Ci sono due tipi di emergenza: la catastrofe, l’evento imprevisto e sporadico da una parte, e l’emergenza cronica dall’altra.

Durante il workshop “Cronaca dell’emergenza e giornalismo partecipativo” che si è tenuto al Festival del Giornalismo di Perugia il 26 Aprile, Danilo Fastelli ha raccontato della copertura che il Tirreno ha dato al naufragio della Concordia e Diana Letizia di come il Secolo XIX si è occupato dell’alluvione di Genova: due eventi tragici che hanno colpito il nostro paese di recente e che le redazioni locali hanno affrontato anche grazie alle informazioni fornite dal basso e al contributo dei cittadini e dei lettori.
L’informazione partecipativa, se correttamente gestita, si rivela regolarmente un bacino di risorse preziosissime.
In questo post voglio proporre l’esperienza di Marianna Bruschi, una giornalista che per la Provincia Pavese dallo scorso dicembre si sta occupando di #trenipv, un progetto dedicato all’emergenza cronica dei pendolari che viaggiano con Trenitalia e Trenord, soprattutto sulla tratta Pavia-Milano.

 

Questo tipo di disagio purtroppo non persiste solo nella zona pavese, ma è una piaga che affligge molte tratte ferroviarie del nostro paese: i costanti aumenti delle tariffe non sono mai corrisposti ad un miglioramento del servizio, e accanto al problema dei ritardi, della sporcizia, del sistema di climatizzazione/riscaldamento inesistente o mal funzionante, i pendolari si trovano puntualmente a dover affrontare una mancanza d’informazione sui disservizi e una carenza drammatica di assistenza all’utente.
La Provincia Pavese ha deciso così di convogliare i malumori crescenti di una buona parte della cittadinanza in un progetto utile e intelligente: utilizzare i social media e il contributo dei pendolari stessi per fare informazione, offrendo contemporaneamente un servizio agli utenti.
Ora infatti, utilizzando l’hashtag #trenipv, i pendolari informano in tempo reale attraverso Twitter su ritardi, scioperi, blocchi, incidenti, problemi che incontrano viaggiando: Marianna Bruschi diffonde tempestivamente l’informazione, interloquisce con Trenitalia e Trenord quando necessario, all’occorrenza crea contenuti giornalistici.
E grazie alla geolocalizzazione, una mappa interattiva consultabile sul sito della Provincia Pavese si alimenta di segnalazione in segnalazione.

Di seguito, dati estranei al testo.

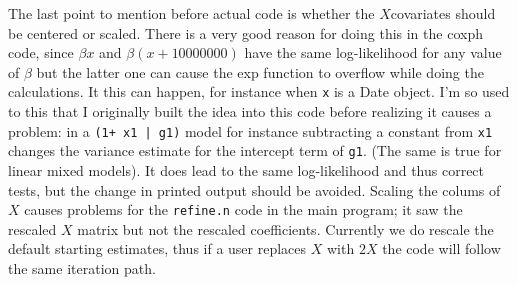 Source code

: \documentclass{article}
\begin{document}
The last point to mention before actual code is whether the $X$covariates should
be centered or scaled.  There is a very good reason for doing this in the
coxph code, since $\beta x$ and $\beta (x+ 10000000)$ have the same log-likelihood 
for any value of $\beta$ but the latter one can cause the exp function to overflow
while doing the calculations.  It this can happen, for instance when \Verb!x! is a
Date object.  I'm so used to this that I originally built the idea into this code
before realizing it causes a problem: in a \Verb!(1+ x1 | g1)! model for instance
subtracting a constant from \Verb!x1! changes the variance estimate for the
intercept term of \Verb!g1!.
(The same is true for linear mixed models).
It does lead to the same log-likelihood and thus correct tests, but the
change in printed output should be avoided.
Scaling the colums of $X$ causes problems for
the \Verb!refine.n! code in the main program; it saw the rescaled
$X$ matrix but not the rescaled coefficients.  
Currently we do rescale the default starting estimates, thus if a user replaces
$X$ with $2X$ the code will follow the same iteration path.
\end{document}
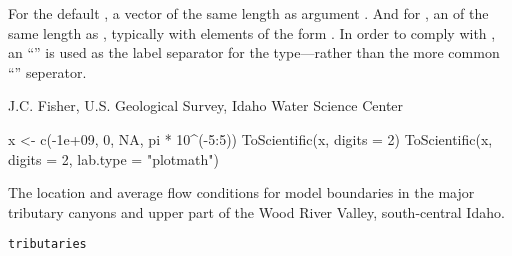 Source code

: \documentclass[letterpaper]{book}
\begin{document}
%
\begin{Value}
For the default , a  vector of the same length as argument .
And for , an  of the same length as , typically with elements of the form .
In order to comply with ,
an ``'' is used as the label separator for the  type---rather than the more common ``\code{\%*\%}'' seperator.
\end{Value}
%
\begin{Author}\relax
J.C. Fisher, U.S. Geological Survey, Idaho Water Science Center
\end{Author}
%
\begin{Examples}
\begin{ExampleCode}
x <- c(-1e+09, 0, NA, pi * 10^(-5:5))
ToScientific(x, digits = 2)
ToScientific(x, digits = 2, lab.type = "plotmath")
\end{ExampleCode}
\end{Examples}
%
\begin{Description}\relax
The location and average flow conditions for model boundaries in the major tributary canyons and upper part of the Wood River Valley, south-central Idaho.
\end{Description}
%
\begin{Usage}
\begin{verbatim}
tributaries
\end{verbatim}
\end{Usage}
%
\end{document}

Un dialogo di ultima generazione tra i giornali e i lettori, che diventa anche relazione, denuncia, stimolo e strumento: un progetto che rafforza la posizione del cittadino di fronte al suo diritto di pretendere un servizio decente, tiene alta l’attenzione sul problema, migliora l’informazione del giornale, mette gli inadempienti sempre più di fronte alle loro responsabilità e mancanze, crea una comunità attiva di utenti che fanno rete tra di loro.
Uno spunto da non lasciarsi sfuggire, soprattutto ora che arriva la stagione peggiore per il pendolarismo su rotaia: estate significa infatti treni spesso senza aria condizionata che attraversano la nostra penisola come forni a legna lenti e mortali. Esperienze in alcuni casi disumane e surreali: chi sopra quei treni c’è stato male lo sa.
E allora perché non twittare? Chiedetelo al vostro giornale.